Exercise data =>
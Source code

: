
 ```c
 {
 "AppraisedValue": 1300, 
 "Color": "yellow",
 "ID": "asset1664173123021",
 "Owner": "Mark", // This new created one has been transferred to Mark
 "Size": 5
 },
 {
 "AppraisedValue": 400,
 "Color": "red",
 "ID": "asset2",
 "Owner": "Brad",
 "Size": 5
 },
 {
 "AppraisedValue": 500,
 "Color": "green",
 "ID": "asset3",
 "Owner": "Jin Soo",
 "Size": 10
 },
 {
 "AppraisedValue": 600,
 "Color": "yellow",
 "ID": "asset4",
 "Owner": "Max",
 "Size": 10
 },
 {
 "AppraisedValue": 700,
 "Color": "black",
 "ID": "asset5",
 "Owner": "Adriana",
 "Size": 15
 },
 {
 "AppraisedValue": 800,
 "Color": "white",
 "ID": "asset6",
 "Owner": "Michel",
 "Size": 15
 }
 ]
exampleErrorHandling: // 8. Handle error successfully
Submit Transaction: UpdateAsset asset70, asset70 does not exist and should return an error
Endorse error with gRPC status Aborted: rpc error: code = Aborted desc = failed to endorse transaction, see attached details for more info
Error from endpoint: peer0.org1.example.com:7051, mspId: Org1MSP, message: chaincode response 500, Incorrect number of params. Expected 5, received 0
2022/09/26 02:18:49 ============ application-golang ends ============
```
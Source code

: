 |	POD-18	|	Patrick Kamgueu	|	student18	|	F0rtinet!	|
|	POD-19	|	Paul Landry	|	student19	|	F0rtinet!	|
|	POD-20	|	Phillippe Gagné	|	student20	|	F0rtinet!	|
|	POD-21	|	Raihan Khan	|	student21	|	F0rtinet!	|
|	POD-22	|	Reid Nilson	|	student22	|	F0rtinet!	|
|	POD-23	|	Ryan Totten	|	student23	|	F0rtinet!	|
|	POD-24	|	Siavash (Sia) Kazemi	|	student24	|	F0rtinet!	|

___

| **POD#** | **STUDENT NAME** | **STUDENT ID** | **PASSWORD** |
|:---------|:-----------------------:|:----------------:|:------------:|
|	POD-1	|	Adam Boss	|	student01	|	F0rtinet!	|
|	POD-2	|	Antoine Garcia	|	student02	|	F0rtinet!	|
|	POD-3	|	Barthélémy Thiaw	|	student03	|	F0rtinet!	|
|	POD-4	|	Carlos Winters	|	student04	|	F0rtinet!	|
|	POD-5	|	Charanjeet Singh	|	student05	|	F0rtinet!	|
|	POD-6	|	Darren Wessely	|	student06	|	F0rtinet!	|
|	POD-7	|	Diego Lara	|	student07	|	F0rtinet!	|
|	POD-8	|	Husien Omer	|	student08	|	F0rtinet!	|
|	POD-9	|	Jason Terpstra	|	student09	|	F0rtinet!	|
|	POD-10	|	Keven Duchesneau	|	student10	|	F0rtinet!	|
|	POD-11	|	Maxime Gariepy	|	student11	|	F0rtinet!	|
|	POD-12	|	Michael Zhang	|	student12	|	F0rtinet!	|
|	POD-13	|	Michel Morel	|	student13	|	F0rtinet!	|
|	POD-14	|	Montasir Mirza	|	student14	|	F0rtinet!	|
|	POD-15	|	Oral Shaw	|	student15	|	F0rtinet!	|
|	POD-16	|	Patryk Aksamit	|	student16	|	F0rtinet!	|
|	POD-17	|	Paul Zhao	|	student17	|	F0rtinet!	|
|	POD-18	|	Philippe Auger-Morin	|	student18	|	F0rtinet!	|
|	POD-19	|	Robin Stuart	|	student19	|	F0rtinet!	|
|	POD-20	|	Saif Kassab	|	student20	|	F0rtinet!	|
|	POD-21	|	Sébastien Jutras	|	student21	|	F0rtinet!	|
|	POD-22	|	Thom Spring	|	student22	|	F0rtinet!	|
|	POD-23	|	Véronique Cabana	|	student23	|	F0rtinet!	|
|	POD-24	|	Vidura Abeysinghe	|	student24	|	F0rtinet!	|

==

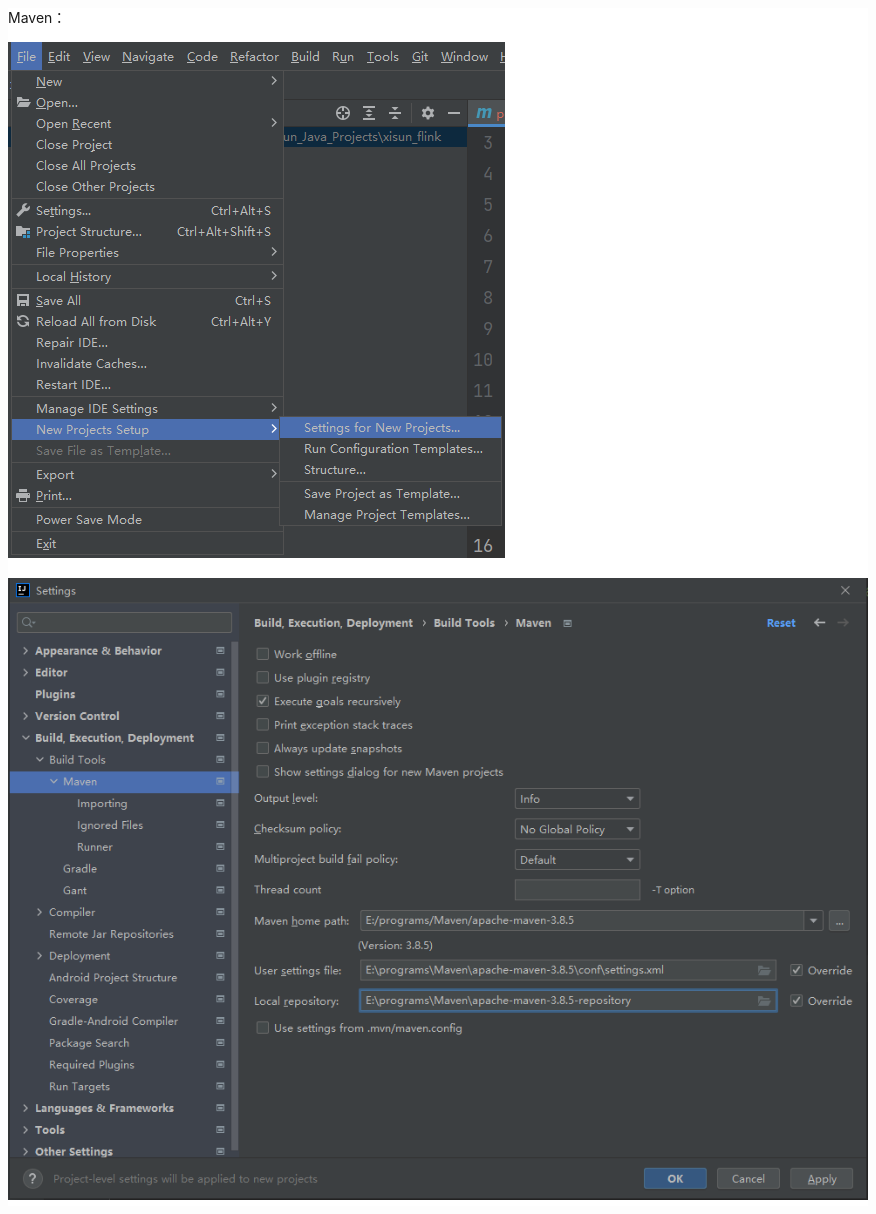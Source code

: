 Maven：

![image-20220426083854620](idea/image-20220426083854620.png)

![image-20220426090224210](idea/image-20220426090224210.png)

==

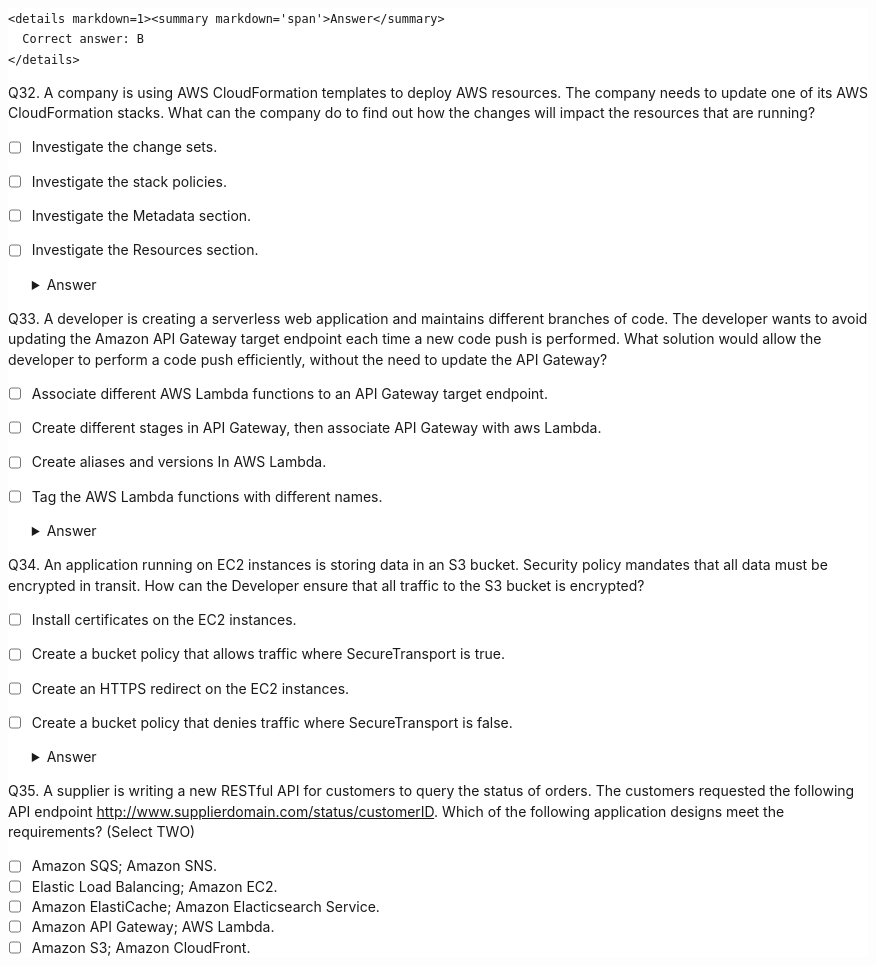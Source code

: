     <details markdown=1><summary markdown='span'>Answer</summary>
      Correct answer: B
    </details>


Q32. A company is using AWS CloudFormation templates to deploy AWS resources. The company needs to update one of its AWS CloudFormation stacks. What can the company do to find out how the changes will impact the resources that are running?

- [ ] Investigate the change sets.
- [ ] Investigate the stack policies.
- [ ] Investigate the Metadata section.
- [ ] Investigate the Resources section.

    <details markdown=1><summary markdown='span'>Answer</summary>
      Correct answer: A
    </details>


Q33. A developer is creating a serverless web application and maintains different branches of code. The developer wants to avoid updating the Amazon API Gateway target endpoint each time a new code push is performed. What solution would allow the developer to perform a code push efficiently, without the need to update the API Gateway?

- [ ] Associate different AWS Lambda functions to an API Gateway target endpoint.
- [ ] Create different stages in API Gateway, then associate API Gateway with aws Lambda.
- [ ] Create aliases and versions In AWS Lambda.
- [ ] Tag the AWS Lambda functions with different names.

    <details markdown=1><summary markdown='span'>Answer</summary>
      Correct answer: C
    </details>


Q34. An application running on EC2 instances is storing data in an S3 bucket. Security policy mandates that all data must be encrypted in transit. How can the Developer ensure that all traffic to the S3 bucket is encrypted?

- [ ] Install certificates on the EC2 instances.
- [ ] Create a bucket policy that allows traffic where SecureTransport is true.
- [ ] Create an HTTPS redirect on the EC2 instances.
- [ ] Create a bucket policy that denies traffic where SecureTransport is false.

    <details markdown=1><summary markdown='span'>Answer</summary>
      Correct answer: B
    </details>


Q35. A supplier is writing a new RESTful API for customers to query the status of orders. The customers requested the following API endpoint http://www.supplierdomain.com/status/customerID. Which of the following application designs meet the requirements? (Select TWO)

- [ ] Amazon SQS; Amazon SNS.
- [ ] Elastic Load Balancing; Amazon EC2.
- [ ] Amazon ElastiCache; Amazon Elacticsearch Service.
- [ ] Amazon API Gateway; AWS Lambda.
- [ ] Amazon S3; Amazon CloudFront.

Task item => When the word "instances" occurs in a line above, list that line.

Response to this exercise =>
Q34. An application running on EC2 instances is storing data in an S3 bucket. Security policy mandates that all data must be encrypted in transit. How can the Developer ensure that all traffic to the S3 bucket is encrypted?
- [ ] Install certificates on the EC2 instances.
- [ ] Create an HTTPS redirect on the EC2 instances.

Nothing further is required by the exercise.